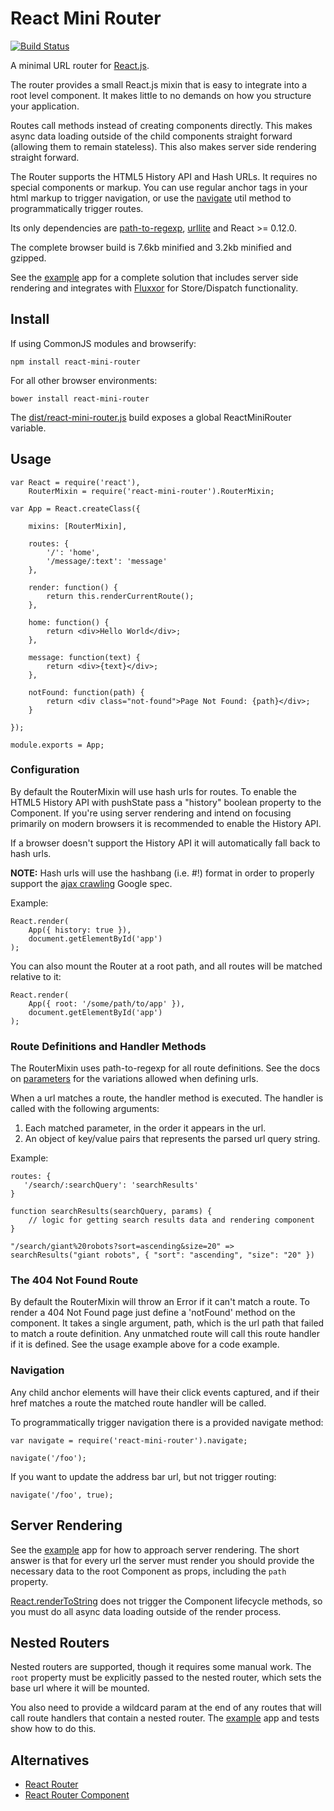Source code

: # React Mini Router

[![Build Status](https://travis-ci.org/larrymyers/react-mini-router.svg?branch=master)](https://travis-ci.org/larrymyers/react-mini-router)

A minimal URL router for [React.js](http://facebook.github.io/react/).

The router provides a small React.js mixin that is easy to integrate into a root level component.
It makes little to no demands on how you structure your application.

Routes call methods instead of creating components directly.  This makes async data loading outside of
the child components straight forward (allowing them to remain stateless). This also makes server
side rendering straight forward.

The Router supports the  HTML5 History API and Hash URLs. It requires no special components or markup.
You can use regular anchor tags in your html markup to trigger navigation, or use the [navigate](./lib/navigate.js)
util method to programmatically trigger routes. 

Its only dependencies are [path-to-regexp](https://github.com/component/path-to-regexp),
[urllite](https://github.com/hzdg/urllite.js) and React >= 0.12.0.

The complete browser build is 7.6kb minified and 3.2kb minified and gzipped.

See the [example](./example) app for a complete solution that includes server side rendering
and integrates with [Fluxxor](https://github.com/BinaryMuse/fluxxor) for Store/Dispatch functionality.

## Install

If using CommonJS modules and browserify:

    npm install react-mini-router

For all other browser environments:

    bower install react-mini-router

The [dist/react-mini-router.js](./dist/react-mini-router.js) build exposes a global ReactMiniRouter variable.

## Usage

    var React = require('react'),
        RouterMixin = require('react-mini-router').RouterMixin;

    var App = React.createClass({

        mixins: [RouterMixin],

        routes: {
            '/': 'home',
            '/message/:text': 'message'
        },

        render: function() {
            return this.renderCurrentRoute();
        },

        home: function() {
            return <div>Hello World</div>;
        },

        message: function(text) {
            return <div>{text}</div>;
        },

        notFound: function(path) {
            return <div class="not-found">Page Not Found: {path}</div>;
        }

    });

    module.exports = App;

### Configuration

By default the RouterMixin will use hash urls for routes. To enable the HTML5 History API
with pushState pass a "history" boolean property to the Component. If you're using server rendering
and intend on focusing primarily on modern browsers it is recommended to enable the History API.

If a browser doesn't support the History API it will automatically fall back to hash urls.

**NOTE:**  Hash urls will use the hashbang (i.e. #!) format in order to properly support
the [ajax crawling](https://developers.google.com/webmasters/ajax-crawling/) Google spec.

Example:

    React.render(
        App({ history: true }),
        document.getElementById('app')
    );

You can also mount the Router at a root path, and all routes will be matched relative to it:

    React.render(
        App({ root: '/some/path/to/app' }),
        document.getElementById('app')
    );

### Route Definitions and Handler Methods

The RouterMixin uses path-to-regexp for all route definitions. See the docs on [parameters](https://github.com/component/path-to-regexp#parameters)
for the variations allowed when defining urls.

When a url matches a route, the handler method is executed. The handler is called with the following arguments:

1. Each matched parameter, in the order it appears in the url.
2. An object of key/value pairs that represents the parsed url query string.

Example:

    routes: {
       '/search/:searchQuery': 'searchResults'
    }

    function searchResults(searchQuery, params) {
        // logic for getting search results data and rendering component
    }

    "/search/giant%20robots?sort=ascending&size=20" => searchResults("giant robots", { "sort": "ascending", "size": "20" })

### The 404 Not Found Route

By default the RouterMixin will throw an Error if it can't match a route. To render a 404 Not Found
page just define a 'notFound' method on the component. It takes a single argument, path, which is
the url path that failed to match a route definition. Any unmatched route will call this route handler
if it is defined. See the usage example above for a code example.

### Navigation

Any child anchor elements will have their click events captured, and if their href matches a route
the matched route handler will be called.

To programmatically trigger navigation there is a provided navigate method:

    var navigate = require('react-mini-router').navigate;

    navigate('/foo');

If you want to update the address bar url, but not trigger routing:

    navigate('/foo', true);

## Server Rendering

See the [example](./example) app for how to approach server rendering. The short answer
is that for every url the server must render you should provide the necessary data
to the root Component as props, including the `path` property.

[React.renderToString](http://facebook.github.io/react/docs/top-level-api.html#react.rendertostring)
does not trigger the Component lifecycle methods, so you must do all async data loading outside
of the render process.

## Nested Routers

Nested routers are supported, though it requires some manual work. The `root` property must
be explicitly passed to the nested router, which sets the base url where it will be mounted.

You also need to provide a wildcard param at the end of any routes that will call route handlers
that contain a nested router. The [example](./example) app and tests show how to do this.

## Alternatives

* [React Router](https://github.com/rackt/react-router)
* [React Router Component](https://github.com/andreypopp/react-router-component)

**Directions for this task**
Gather, from the listing above, every line carrying the word "notFound".

**The answer**
        notFound: function(path) {
page just define a 'notFound' method on the component. It takes a single argument, path, which is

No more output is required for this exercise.